Alison Lurie in a recent review of the Harry Potter Books in The New York Review of Books asks why so many of the best-known children’s books are British or American:

One explanation may be that in Britain and America more people never grow up.... Because childhood is seen as a superior condition, many Americans and Britons are naturally reluctant to give it up. They tend to think of themselves as young much longer, and cling to childhood attitudes and amusements. On vacation, and in the privacy of their homes, they readily revert to an earlier age: they wear childish clothes and play childish games and sometimes read children’s books.

The most notorious instance of this phenomenon being the sixties: the self-styled children’s crusade whose hordes elevated The Lord of the Rings to quasi-religious cult status. The self-mythologizing of the hippies fused effortlessly with Tolkien’s apocalyptic vision, his pollyannaish idyll blended with Flower Power, his simple life in the Shire appealed to the counter-culture’s rustic fantasies, and his simplistic good-guys-versus-bad-guys plot synched with the baby-boom generation’s cartoon theology. And, of course, a good deal of what I have against Tolkien comes from a cringing recollection of my own naïve and fervent subscription to many of these delusions.

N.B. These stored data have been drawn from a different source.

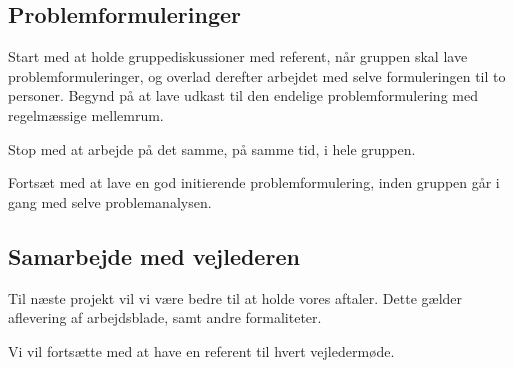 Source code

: \documentclass[a4paper,12pt,oneside,article]{memoir}
\begin{document}
    

    \subsection{Problemformuleringer}

        Start med at holde gruppediskussioner med referent, når gruppen skal lave problemformuleringer, og overlad derefter arbejdet med selve formuleringen til to personer.
        Begynd på at lave udkast til den endelige problemformulering med regelmæssige mellemrum.

        Stop med at arbejde på det samme, på samme tid, i hele gruppen.

        Fortsæt med at lave en god initierende problemformulering, inden gruppen går i gang med selve problemanalysen.


    \subsection{Samarbejde med vejlederen}

    Til næste projekt vil vi være bedre til at holde vores aftaler. Dette gælder aflevering af arbejdsblade, samt andre formaliteter.

    Vi vil fortsætte med at have en referent til hvert vejledermøde.

\end{document}
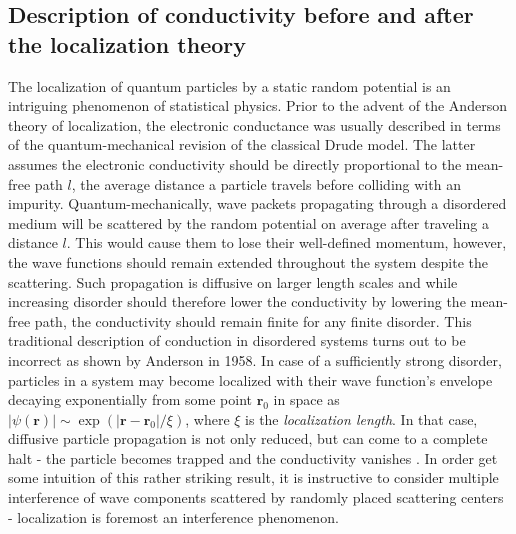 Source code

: \documentclass[10pt,a4paper]{article}
\begin{document}
\subsection{Description of conductivity before and after the localization theory }
The localization of quantum particles by a static random potential is an intriguing phenomenon of statistical physics. Prior to the advent of the Anderson theory of localization, the electronic conductance was usually described in terms of the quantum-mechanical revision of the classical Drude model. The latter assumes the electronic conductivity should be directly proportional to the mean-free path $l$, the average distance a particle travels before colliding with an impurity. Quantum-mechanically, wave packets propagating through a disordered medium will be scattered by the random potential on average after traveling a distance $l$. This would cause them to lose their well-defined momentum, however, the wave functions should remain extended throughout the system despite the scattering. Such propagation is diffusive on larger length scales and while increasing disorder should therefore lower the conductivity by lowering the mean-free path, the conductivity should remain finite for any finite disorder. This traditional description of conduction in disordered systems turns out to be incorrect as shown by Anderson in 1958. In case of a sufficiently strong disorder, particles in a system may become localized with their wave function's envelope decaying exponentially from some point $\mathbf{r}_0$ in space as $|\psi(\mathbf{r})| \sim \exp\left(|\mathbf{r} - \mathbf{r}_0 |/\xi \right)$, where $\xi$ is the \emph{localization length}. In that case, diffusive particle propagation is not only reduced, but can come to a complete halt - the particle becomes trapped and the conductivity vanishes \cite{self-consistent}. In order get some intuition of this rather striking result, it is instructive to consider multiple interference of wave components scattered by randomly placed scattering centers - localization is foremost an interference phenomenon.
\end{document}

Tolkien went to a great deal of trouble to make his texts sound authentic—incorporating the names, the mythology, the themes and landscapes of tribal legends into his books—but they sound nothing like the savage, mysterious tales of the ancient Celts and the Norsemen from which he drew his characters and stories. Take, for example, "Culhwch and Olwen" from the eleventh century collection of Welsh tales known as The Mabinogion. Here we see an ancient, enigmatic, cosmic drama acted out—the bawdy and rowdy King Arthur, the incandescent Olwen (trefoil lilies grow up where she treads), her father the fantastic and poignant giant Ysbaddaden with his mythic list of feats for the suitor Culhwch to perform: "Get me the harp of Teirtu which plays by itself… the Birds of Rhiannon, who wake the dead and lull the living," the monstrous wild boar king Twrch Trywth, the Interpreter of Tongues who can speak the language of animals, and the cosmogonic magician Mabon son of Modron. In comparison to the fabulous creatures in this tale, the people in The Hobbit seem like repertory actors in Gilbert and Sullivan, the landscape they roam a pasteboard set. The Lord of the Rings is self-referential, a fairy-tale which, lacking the subtexts of genuine folk tales or the Grimm marchen, becomes a sort of giant (and empty) confection of Celtic and Norse mythology peopled with cute and symbolic types who have no substance or meaning.

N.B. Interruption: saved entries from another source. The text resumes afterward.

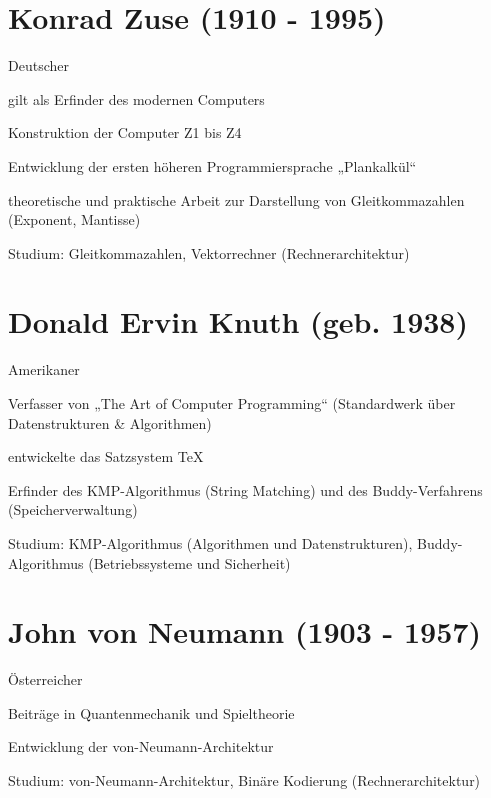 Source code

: \documentclass[a4paper,12pt]{scrreprt}
\begin{document}
\section*{Konrad Zuse (1910 - 1995)}
\begin{itemize*}
    \item Deutscher
    \item gilt als Erfinder des modernen Computers
    \item Konstruktion der Computer Z1 bis Z4
    \item Entwicklung der ersten höheren Programmiersprache „Plankalkül“
    \item theoretische und praktische Arbeit zur Darstellung von Gleitkommazahlen (Exponent,
          Mantisse)
    \item Studium: Gleitkommazahlen, Vektorrechner (Rechnerarchitektur)
\end{itemize*}

\section*{Donald Ervin Knuth (geb. 1938)}
\begin{itemize*}
    \item Amerikaner
    \item Verfasser von „The Art of Computer Programming“ (Standardwerk über Datenstrukturen \&
          Algorithmen)
    \item entwickelte das Satzsystem TeX
    \item Erfinder des KMP-Algorithmus (String Matching) und des Buddy-Verfahrens
          (Speicherverwaltung)
    \item Studium: KMP-Algorithmus (Algorithmen und Datenstrukturen), Buddy-Algorithmus
          (Betriebssysteme und Sicherheit)
\end{itemize*}

\section*{John von Neumann (1903 - 1957)}
\begin{itemize*}
    \item Österreicher
    \item Beiträge in Quantenmechanik und Spieltheorie
    \item Entwicklung der von-Neumann-Architektur
    \item Studium: von-Neumann-Architektur, Binäre Kodierung (Rechnerarchitektur)
\end{itemize*}
\end{document}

In his rejection of the modern world, Tolkien ironically replaced its terrifying realities with just the sort of fangless folk tales that would become the staple product of Disney and DreamWorks. In attempting to return to the ur-mythologies of pre-history he unwittingly meandered into the realm of folksy kitsch. "[It’s] a sort of anti-book… a work of paraliterature," Jenny Turner writes, "the Franklin Mint collectible of English writing. Look at it as it sits there, massive, hollow and a little sinister, like one of those hand-tooled leatherette book-a-likes you can hide your videos in." According to W.H. Auden (a big fan), the man himself had no taste. "He lives in a hideous house," Auden wrote. "I can’t tell you how awful it is—with hideous pictures on the walls."

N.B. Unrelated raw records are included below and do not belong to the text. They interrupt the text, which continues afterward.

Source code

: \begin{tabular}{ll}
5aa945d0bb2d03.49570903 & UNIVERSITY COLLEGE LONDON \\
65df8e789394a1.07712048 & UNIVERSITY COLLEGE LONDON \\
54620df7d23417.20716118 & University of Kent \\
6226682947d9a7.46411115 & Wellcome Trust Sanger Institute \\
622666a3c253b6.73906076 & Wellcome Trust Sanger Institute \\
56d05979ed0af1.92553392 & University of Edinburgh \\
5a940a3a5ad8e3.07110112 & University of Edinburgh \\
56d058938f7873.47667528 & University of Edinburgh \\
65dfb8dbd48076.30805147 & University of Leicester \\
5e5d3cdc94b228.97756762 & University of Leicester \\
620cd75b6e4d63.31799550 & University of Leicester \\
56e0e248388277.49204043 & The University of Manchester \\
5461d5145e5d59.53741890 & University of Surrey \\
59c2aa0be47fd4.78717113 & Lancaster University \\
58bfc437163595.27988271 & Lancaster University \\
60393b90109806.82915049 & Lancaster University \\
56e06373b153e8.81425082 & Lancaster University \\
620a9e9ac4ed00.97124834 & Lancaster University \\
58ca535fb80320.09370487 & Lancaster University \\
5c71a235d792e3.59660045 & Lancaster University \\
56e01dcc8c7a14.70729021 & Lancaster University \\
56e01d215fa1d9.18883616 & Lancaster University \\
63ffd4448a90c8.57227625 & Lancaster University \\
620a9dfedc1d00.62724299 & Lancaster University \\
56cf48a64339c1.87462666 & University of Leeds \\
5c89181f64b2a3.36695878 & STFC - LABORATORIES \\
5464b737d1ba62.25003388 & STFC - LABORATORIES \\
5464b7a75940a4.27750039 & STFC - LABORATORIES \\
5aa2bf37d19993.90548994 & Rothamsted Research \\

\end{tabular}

The twentieth century was the era of modernism and one of modernism’s projects was the invention of original mythologies. Joyce, Pound, Eliot, Kafka, Proust, Lawrence, Burroughs, Kerouac, all created new myths. Tolkien’s anti-modernism doomed him to a pantomime mythology peopled with two-dimensional dwarfs and elves with no more substance than garden ornaments. He created fictional languages but failed to see that mythology always involves transformation and that the true cosmographer of the age was James Joyce, who transmuted language into something new and strange and re-imagined mythology into the universal language of the dream.

One of Tolkien’s more endearing qualities, it must be said, is his luxuriant eccentricity, his "matchstick-cathedral labor of madness" in attempting such a batty thing to begin with, and his philological nuttiness. As you must know, Tolkien was a scholar of Anglo-Saxon and ancient Norse languages and in him the pedantic took a fantastically antic and nutty turn. Consider this glossary in the back of The Silmarillion: "Elements in Quenya and Sindarin names for those who have an interest in Eldarin languges." At this my hand shot up and I hope yours did too. "Quenya," he goes on to explain, is "the ancient tongue, common to all the Elves, in the form that it took in Valinor; brought to Middle-earth by the Noldorin exiles, but abandoned by them as a daily speech, especially after the edict of King Thingol against its use." Sindarin is described as: "the Elvish tongue of Belerind derived from common Elvish speech but greatly changed through long ages from Quenya of Valinor." This is certifiable pottiness, an academic quirkiness that at its best—as in the following entry from the selfsame glossary—approaches the hallucinatory poetry of Lewis Carroll and Edward Lear:

Êl, elen "Star" According to Elvish legend, ele was the primitive exclamation of the Elves when they first saw the stars.